Interview with Matthew Woodward, Rail Author

7 September 2021

Rail Chatter has the pleasure of interviewing rail travel author Matthew Woodward who has completed several Trans-Siberian, Trans-Manchurian and Trans-Mongolian journeys from his bucket list.

In 2015 he successfully completed a solo journey on the longest and highest railways in the world to reach Tibet by train. He has circumnavigated the world (as far as possible) by rail.

Woodward writes for a variety of publications on long-range train travel and is a Fellow of the Royal Geographical and Royal Asiatic Societies. He is a self-confessed coffee addict and carries an espresso machine wherever he travels. His latest book Silver Streak was published during lockdown.

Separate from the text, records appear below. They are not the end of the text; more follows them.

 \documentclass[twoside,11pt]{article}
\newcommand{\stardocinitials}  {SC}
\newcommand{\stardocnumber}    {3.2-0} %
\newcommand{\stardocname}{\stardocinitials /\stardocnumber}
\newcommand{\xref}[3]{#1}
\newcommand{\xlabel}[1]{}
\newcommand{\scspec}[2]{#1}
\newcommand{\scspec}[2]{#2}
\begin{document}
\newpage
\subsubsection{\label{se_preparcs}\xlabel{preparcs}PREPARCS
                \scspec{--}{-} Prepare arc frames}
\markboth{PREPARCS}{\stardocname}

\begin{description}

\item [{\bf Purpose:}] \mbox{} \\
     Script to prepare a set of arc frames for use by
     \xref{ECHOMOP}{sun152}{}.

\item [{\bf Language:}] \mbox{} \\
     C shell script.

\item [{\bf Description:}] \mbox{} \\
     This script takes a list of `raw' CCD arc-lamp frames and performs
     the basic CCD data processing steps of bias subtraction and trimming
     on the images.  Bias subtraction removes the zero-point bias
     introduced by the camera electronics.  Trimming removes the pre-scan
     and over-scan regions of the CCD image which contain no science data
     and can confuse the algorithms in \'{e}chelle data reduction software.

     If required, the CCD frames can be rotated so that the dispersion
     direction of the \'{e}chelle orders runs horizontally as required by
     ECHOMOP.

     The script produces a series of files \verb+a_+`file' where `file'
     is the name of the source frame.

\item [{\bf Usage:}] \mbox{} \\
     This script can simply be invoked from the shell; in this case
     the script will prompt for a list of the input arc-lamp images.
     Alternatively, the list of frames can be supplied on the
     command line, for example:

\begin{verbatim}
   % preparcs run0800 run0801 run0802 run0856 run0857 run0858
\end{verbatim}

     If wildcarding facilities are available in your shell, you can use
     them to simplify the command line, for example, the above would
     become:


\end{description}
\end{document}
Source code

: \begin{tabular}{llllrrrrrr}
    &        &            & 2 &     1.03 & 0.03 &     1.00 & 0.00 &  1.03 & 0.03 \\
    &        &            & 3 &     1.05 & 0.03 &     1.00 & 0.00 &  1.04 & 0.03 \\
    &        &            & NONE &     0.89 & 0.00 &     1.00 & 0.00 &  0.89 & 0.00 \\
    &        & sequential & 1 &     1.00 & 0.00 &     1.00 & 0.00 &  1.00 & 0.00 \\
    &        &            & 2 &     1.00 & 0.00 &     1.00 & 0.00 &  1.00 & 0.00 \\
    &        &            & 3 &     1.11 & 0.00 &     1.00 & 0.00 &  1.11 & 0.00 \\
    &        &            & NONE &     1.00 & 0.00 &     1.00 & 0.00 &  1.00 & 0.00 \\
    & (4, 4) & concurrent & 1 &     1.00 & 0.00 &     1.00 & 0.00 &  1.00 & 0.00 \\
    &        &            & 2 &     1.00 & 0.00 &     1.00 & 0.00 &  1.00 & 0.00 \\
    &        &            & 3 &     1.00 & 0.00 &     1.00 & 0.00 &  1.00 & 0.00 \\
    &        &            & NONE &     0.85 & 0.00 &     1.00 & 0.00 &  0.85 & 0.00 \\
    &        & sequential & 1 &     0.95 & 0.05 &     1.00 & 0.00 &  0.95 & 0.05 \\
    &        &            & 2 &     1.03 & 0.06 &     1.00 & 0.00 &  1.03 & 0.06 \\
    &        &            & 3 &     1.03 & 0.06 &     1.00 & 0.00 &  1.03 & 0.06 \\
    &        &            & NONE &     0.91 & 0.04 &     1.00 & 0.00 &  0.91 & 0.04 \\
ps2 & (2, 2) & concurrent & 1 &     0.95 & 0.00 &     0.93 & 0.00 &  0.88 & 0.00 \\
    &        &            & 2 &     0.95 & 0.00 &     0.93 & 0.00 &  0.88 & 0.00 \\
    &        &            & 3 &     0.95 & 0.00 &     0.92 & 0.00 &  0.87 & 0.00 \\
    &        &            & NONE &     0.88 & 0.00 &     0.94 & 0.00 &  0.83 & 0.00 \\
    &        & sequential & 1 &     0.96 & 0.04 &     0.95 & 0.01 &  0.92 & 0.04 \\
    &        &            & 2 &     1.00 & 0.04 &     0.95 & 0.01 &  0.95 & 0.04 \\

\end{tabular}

Interview with Matthew Woodward for Days Out by Rail
Matthew Woodward

In this interview we chat more about travelling by train in Britain.

Interviewed by: Emily Roberts

Thanks Matthew for taking the time for some rail chatter, I'm a big fan of your books but I wanted to jump straight in for you to take us back to your early days. What was your first trip by train?

You won't be surprised to know that my current passion – or should that be addiction – to rail travel started from a very young age. It might seem a bit unusual now, but as an 8-year-old lad I travelled all over the place alone on the train. I'd often spend my pocket money on the Celtic hauled InterCity trains on the Midland line into St Pancras. It made me feel like an explorer, something that set me up well for my adventures today.

You certainly got the rail travel bug at a young age! What is it about rail travel that you enjoy?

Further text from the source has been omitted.